The word hippie has a lot of connotations, and, as someone who has been identified for most of her adult life as “Little Hippie,” believe me, I’ve heard all of them, good and bad. These days, like everywhere, there’s no unifying language behind the term. Hippies are as fractured now as any other social group, and there are some days I’m not sure anymore what it means to me. But in the beginning it was simple – hippies were protestors of war; proponents of peace, love and understanding. Where has that gone? I don’t know, but I do know that’s what it meant to me too, at first.
I started my business as a direct result of and response to 9/11. I was twenty three years old living in New York City that fateful day, and like my peers, it shaped who I would become and what I would do with my life.

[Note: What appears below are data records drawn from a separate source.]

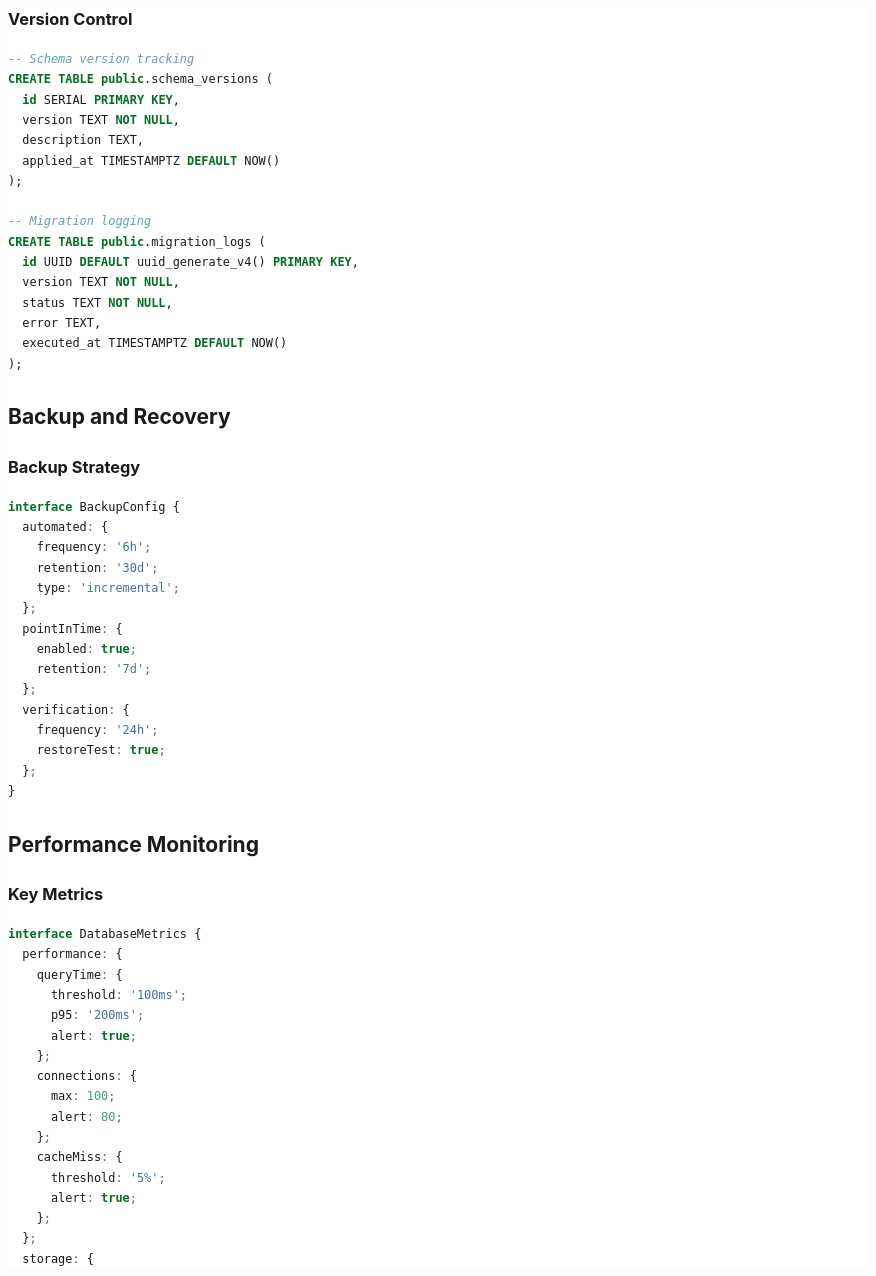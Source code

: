 ### Version Control
```sql
-- Schema version tracking
CREATE TABLE public.schema_versions (
  id SERIAL PRIMARY KEY,
  version TEXT NOT NULL,
  description TEXT,
  applied_at TIMESTAMPTZ DEFAULT NOW()
);

-- Migration logging
CREATE TABLE public.migration_logs (
  id UUID DEFAULT uuid_generate_v4() PRIMARY KEY,
  version TEXT NOT NULL,
  status TEXT NOT NULL,
  error TEXT,
  executed_at TIMESTAMPTZ DEFAULT NOW()
);
```

## Backup and Recovery

### Backup Strategy
```typescript
interface BackupConfig {
  automated: {
    frequency: '6h';
    retention: '30d';
    type: 'incremental';
  };
  pointInTime: {
    enabled: true;
    retention: '7d';
  };
  verification: {
    frequency: '24h';
    restoreTest: true;
  };
}
```

## Performance Monitoring

### Key Metrics
```typescript
interface DatabaseMetrics {
  performance: {
    queryTime: {
      threshold: '100ms';
      p95: '200ms';
      alert: true;
    };
    connections: {
      max: 100;
      alert: 80;
    };
    cacheMiss: {
      threshold: '5%';
      alert: true;
    };
  };
  storage: {
```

I knew I had to find my own path of peaceful resistance.
I remember marching down Broadway in March 2003 in protest of the Iraq War, with a backpack full of kids t’s and onesies with this peace logo printed on them, one of the first batches of shirts I ever made, selling them like I would later sell t shirts in the parking lots of shows of my favorite bands. 100,000 people attended the protest, and that night I danced for hours in Washington Square Park where a crowd had gathered at the end of the march, feeling a sense of hope that has long since left me.
Today I am full of questions and overwhelmed by fear, in which I know I am not alone. Mostly I find myself wondering, has peace ever stood a chance? I have to believe that it does. That is a hope I cannot give up.
How do i find the give it another chance plaque to buy one. Can’t find it on the website, but maybe thats just me…
Thank you, Jaye! We haven’t printed this design in a long time, but maybe we will again soon!